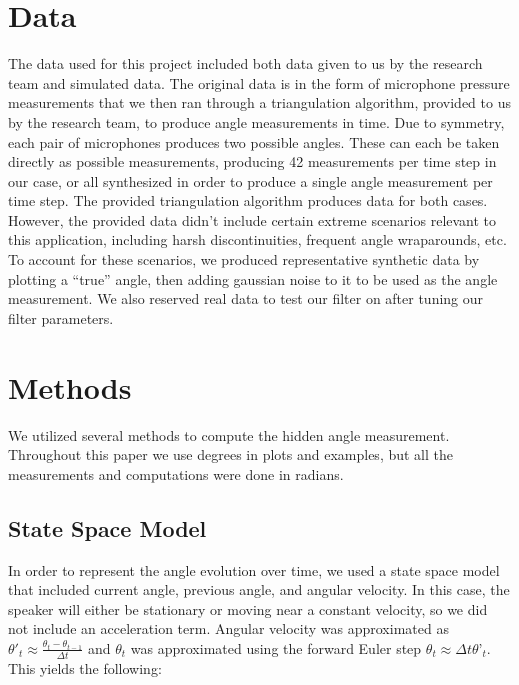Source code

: \documentclass[11pt]{amsart}
\begin{document}
\section{Data}
The data used for this project included both data given to us by the research team and simulated data. The original data is in the form of microphone pressure measurements that we then ran through a triangulation algorithm, provided to us by the research team, to produce angle measurements in time. Due to symmetry, each pair of microphones produces two possible angles. These can each be taken directly as possible measurements, producing 42 measurements per time step in our case, or all synthesized in order to produce a single angle measurement per time step. The provided triangulation algorithm produces data for both cases.
However, the provided data didn’t include certain extreme scenarios relevant to this application, including harsh discontinuities, frequent angle wraparounds, etc. To account for these scenarios, we produced representative synthetic data by plotting a “true” angle, then adding gaussian noise to it to be used as the angle measurement. We also reserved real data to test our filter on after tuning our filter parameters.

\section{Methods}
We utilized several methods to compute the hidden angle measurement. Throughout this paper we use degrees in plots and examples, but all the measurements and computations were done in radians. 

\subsection{State Space Model}
In order to represent the angle evolution over time, we used a state space model that included current angle, previous angle, and angular velocity. In this case, the speaker will either be stationary or moving near a constant velocity, so we did not include an acceleration term. Angular velocity was approximated as $\theta'_t \approx \frac{\theta_{t} - \theta_{t-1}}{\Delta t}$ and $\theta_t$ was approximated using the forward Euler step $\theta_t \approx \Delta t\theta’_{t}$. This yields the following:
\end{document}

What to work on:
The answer is the listing above restated word for word, pictures removed.

Answer to the exercise:
Source code

: \documentclass[11pt]{amsart}
\begin{document}
\section{Data}
The data used for this project included both data given to us by the research team and simulated data. The original data is in the form of microphone pressure measurements that we then ran through a triangulation algorithm, provided to us by the research team, to produce angle measurements in time. Due to symmetry, each pair of microphones produces two possible angles. These can each be taken directly as possible measurements, producing 42 measurements per time step in our case, or all synthesized in order to produce a single angle measurement per time step. The provided triangulation algorithm produces data for both cases.
However, the provided data didn’t include certain extreme scenarios relevant to this application, including harsh discontinuities, frequent angle wraparounds, etc. To account for these scenarios, we produced representative synthetic data by plotting a “true” angle, then adding gaussian noise to it to be used as the angle measurement. We also reserved real data to test our filter on after tuning our filter parameters.

\section{Methods}
We utilized several methods to compute the hidden angle measurement. Throughout this paper we use degrees in plots and examples, but all the measurements and computations were done in radians. 

\subsection{State Space Model}
In order to represent the angle evolution over time, we used a state space model that included current angle, previous angle, and angular velocity. In this case, the speaker will either be stationary or moving near a constant velocity, so we did not include an acceleration term. Angular velocity was approximated as $\theta'_t \approx \frac{\theta_{t} - \theta_{t-1}}{\Delta t}$ and $\theta_t$ was approximated using the forward Euler step $\theta_t \approx \Delta t\theta’_{t}$. This yields the following:
\end{document}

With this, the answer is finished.